Exploring the environmental impact of pub closures
A long period out of action has got us thinking, what environmental impact have the closures had over recent months if any?
As the pub’s reopened their doors to us on July 4th, large numbers of the UK population planned on making up for lost time… and pints. Opening under new social distancing guidelines, the hospitality sector is now back in action and will most definitely be needing regular waste collections again.
After such a long period out of action, we got thinking, what environmental impact have the closures had over recent months, if any? There are many arguments to say it could have been positive, although there are just as many to say negative, depending on the waste stream discussed.
We thought we would investigate the matter a little further, to see just how pubs have been handling their waste during lockdown, and how recycling rates have been affected.
Let us start with the positives, and explore what materials were not attending the ‘local’ recycling centres as regularly. One of the most common waste streams found in a typical ‘local’ tends to be glass, whether it arrives from empty bottles, or broken pint glasses. With less punters drinking bottled drinks, and activity decreasing, naturally pubs are not going to be producing anywhere as much glass waste for recycling. With collections seeing severe disruptions during the period, pubs generating less glass waste is definitely a positive.
Like glass, plastics and cardboard are popular waste streams found in pub waste and have also seen a positive decrease since the closures. With no customers allowed in, pubs were not needing to order supplies, meaning no cardboard or plastic waste was being generated from any packaging.
Food waste is the most common found in the pub sector, so looking into the levels during lockdown will be interesting. Costing the pub sector £357 million a year, it also generates a large amount of 873,800 tonnes of wastage annually, so any reduction during this period was always going to be positive. Although many pubs found themselves throwing out unused food and drink in their closures, a recent survey from Wrap tells us that there was in fact an overall positive impact on food waste management during lockdown. With the pub sector closure not allowing us to go out for a typical ‘pub lunch’, no food waste was arriving from left over meals.
Even with such encouraging statistics, unfortunately there were still some negatives shared in recent weeks. Although pub closures had reduced volumes of waste to be recycled, it seems there are high numbers of food and drink waste items arriving from unusable supplies, like out of date beer.
A recent article from the BBC told us just how much beverage waste has arrived from pubs in Wales, with ‘around 2.8 million’ pints of beer worth in total, just during the lockdown period alone. Not only does it contribute to waste figures, the pollution poses a very large environmental risk. With such large measurements of beer being thrown away, eventually it all ends up in the Welsh sewers, which has been causing more pollution than usual for Welsh Water. The article highlights just how Welsh Water have struggled to contain the beverage wastage, and even though they are communicating with the pub sector to ensure safe disposal in the future, there is an argument to say lockdown has encouraged the fly-tipping.

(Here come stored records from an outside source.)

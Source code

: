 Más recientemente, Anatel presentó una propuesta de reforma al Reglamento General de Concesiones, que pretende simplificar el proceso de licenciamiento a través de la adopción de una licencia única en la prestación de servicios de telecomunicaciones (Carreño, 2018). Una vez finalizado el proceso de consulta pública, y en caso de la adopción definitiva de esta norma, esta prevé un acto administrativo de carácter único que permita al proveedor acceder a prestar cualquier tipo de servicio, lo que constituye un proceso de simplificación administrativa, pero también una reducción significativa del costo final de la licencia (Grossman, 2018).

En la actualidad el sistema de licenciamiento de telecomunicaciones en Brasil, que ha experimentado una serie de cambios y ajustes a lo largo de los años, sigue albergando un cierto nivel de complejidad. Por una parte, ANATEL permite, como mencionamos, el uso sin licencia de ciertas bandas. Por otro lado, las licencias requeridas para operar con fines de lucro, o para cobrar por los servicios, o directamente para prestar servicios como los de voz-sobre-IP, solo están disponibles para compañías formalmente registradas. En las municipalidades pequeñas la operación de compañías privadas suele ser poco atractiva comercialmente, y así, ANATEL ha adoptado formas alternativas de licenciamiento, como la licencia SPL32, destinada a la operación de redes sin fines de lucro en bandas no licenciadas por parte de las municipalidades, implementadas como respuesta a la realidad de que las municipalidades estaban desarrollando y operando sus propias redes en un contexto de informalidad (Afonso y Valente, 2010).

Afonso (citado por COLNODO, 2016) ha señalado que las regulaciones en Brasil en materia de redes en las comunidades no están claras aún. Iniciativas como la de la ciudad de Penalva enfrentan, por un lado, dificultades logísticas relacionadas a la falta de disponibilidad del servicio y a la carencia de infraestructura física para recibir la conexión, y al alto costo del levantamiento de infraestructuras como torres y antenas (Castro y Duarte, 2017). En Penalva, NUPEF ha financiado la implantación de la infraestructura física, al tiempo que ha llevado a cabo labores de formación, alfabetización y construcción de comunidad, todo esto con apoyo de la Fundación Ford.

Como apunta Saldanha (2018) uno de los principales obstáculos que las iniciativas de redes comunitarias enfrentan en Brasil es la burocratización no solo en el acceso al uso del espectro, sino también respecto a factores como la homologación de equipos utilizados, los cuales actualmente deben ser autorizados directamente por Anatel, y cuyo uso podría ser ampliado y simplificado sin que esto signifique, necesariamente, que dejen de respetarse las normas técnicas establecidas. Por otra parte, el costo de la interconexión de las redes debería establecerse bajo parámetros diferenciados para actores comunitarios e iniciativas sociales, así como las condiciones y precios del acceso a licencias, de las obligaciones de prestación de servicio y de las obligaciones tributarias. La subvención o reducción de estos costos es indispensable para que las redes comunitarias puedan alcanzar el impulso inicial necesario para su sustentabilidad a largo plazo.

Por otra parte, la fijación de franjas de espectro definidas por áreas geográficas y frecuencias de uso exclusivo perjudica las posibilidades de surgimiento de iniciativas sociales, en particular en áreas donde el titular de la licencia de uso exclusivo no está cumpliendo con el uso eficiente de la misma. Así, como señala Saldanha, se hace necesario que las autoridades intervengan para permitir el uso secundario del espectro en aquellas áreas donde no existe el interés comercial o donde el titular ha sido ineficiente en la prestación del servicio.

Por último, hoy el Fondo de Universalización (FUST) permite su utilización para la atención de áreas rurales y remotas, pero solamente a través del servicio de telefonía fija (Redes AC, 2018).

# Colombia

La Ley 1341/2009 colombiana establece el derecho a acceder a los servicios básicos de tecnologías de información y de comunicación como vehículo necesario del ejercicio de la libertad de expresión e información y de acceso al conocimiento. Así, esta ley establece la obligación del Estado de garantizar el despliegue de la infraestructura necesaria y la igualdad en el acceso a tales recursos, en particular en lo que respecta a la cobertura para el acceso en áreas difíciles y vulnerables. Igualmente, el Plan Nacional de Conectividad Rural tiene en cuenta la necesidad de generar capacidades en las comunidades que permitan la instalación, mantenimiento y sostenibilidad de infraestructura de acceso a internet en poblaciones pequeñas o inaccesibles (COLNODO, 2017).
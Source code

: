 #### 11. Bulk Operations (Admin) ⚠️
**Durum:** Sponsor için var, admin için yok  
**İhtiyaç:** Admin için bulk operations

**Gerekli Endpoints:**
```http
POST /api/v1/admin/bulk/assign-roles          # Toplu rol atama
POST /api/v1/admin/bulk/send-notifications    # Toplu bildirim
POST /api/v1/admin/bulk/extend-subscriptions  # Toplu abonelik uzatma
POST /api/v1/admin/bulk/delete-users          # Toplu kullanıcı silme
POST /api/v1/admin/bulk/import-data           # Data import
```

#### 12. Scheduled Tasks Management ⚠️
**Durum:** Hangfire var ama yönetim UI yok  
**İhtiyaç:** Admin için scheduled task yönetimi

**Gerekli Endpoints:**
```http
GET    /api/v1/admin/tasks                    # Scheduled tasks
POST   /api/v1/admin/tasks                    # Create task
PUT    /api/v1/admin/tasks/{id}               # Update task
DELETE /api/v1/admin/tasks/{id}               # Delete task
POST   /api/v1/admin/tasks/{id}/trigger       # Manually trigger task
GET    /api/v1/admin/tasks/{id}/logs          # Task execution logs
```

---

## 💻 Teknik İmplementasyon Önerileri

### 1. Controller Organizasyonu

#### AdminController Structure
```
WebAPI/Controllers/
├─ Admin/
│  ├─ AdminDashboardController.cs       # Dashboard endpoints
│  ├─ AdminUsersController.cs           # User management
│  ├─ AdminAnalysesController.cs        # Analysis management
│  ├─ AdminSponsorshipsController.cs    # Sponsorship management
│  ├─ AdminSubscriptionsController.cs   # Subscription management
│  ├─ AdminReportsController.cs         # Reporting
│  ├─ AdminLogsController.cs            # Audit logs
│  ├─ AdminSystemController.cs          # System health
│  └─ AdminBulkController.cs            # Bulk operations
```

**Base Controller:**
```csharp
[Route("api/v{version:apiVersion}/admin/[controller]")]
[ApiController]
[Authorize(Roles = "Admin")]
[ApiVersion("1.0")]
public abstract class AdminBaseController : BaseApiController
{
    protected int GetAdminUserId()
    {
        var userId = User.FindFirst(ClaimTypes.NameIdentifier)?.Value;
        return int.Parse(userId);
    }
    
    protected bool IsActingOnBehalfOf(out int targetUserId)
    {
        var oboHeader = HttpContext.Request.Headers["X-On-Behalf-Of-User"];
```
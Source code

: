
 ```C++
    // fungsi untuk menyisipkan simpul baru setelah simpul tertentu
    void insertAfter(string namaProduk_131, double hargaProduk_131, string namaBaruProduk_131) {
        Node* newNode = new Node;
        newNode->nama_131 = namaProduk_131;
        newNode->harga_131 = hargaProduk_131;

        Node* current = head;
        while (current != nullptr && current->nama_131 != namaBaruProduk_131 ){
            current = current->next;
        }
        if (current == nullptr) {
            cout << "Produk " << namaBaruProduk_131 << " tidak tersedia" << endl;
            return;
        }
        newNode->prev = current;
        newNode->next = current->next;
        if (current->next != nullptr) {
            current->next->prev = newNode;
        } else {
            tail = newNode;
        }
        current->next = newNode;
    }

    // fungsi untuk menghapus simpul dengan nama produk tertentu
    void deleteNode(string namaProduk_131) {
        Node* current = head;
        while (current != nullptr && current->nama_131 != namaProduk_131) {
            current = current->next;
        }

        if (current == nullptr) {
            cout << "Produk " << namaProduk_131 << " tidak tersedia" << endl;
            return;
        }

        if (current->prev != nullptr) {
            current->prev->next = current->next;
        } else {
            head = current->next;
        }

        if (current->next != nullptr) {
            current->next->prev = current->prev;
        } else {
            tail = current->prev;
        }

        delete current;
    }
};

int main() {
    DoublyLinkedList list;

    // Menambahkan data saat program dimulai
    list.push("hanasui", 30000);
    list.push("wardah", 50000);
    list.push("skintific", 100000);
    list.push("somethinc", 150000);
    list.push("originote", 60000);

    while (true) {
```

Another article from the BBC has highlighted just how much lockdown influenced fly-tipping figures, with recent reports from the Woodland Trust showing a large increase in cases during lockdown. With Wrap and other sources advising the positive reduction in some waste materials, it is disappointing to see the majority ending up dumped instead. Whilst it shouldn’t, it seems lockdown has encouraged more fly-tipping cases in the UK, whether it’s because of fears of attending a local recycling facility during the pandemic, less regular collections from waste providers, or just a lack of care.
With less activity and travel taking place, the environment was always going to benefit, but just how will coming out of lockdown impact statistics. There is an argument to say post-lockdown statistics will almost counter-act previous ones, as pubs across the UK will be under increased financial pressure to boost production and revenue. With material quantities down, will all businesses be making up for lost time and producing twice as much as they regularly did before? This could be a possibility with the pub sector, especially with most of the nation eager to make up for lost pints.
Although they’ve been severely missed by the majority of the UK, pub closures have overall had a significant impact on the environment, with more being positive than negative. With common waste materials arriving from pubs decreasing in volume, it’s clear to see that less punters tends to mean less waste. Although some of the negatives, like fly-tipping and out-dated beer/food, do suggest that less activity in the pub sector does pose still pose a threat to the environment and pollution levels.
As lockdown begins to lift in the UK, it is going to be interesting to see which way the statistics go, as business activity across the pub sector makes up for lost time. Could annual environmental statistics reveal that post-lockdown drinking just counter-acted the closures? We’ll have to wait and see.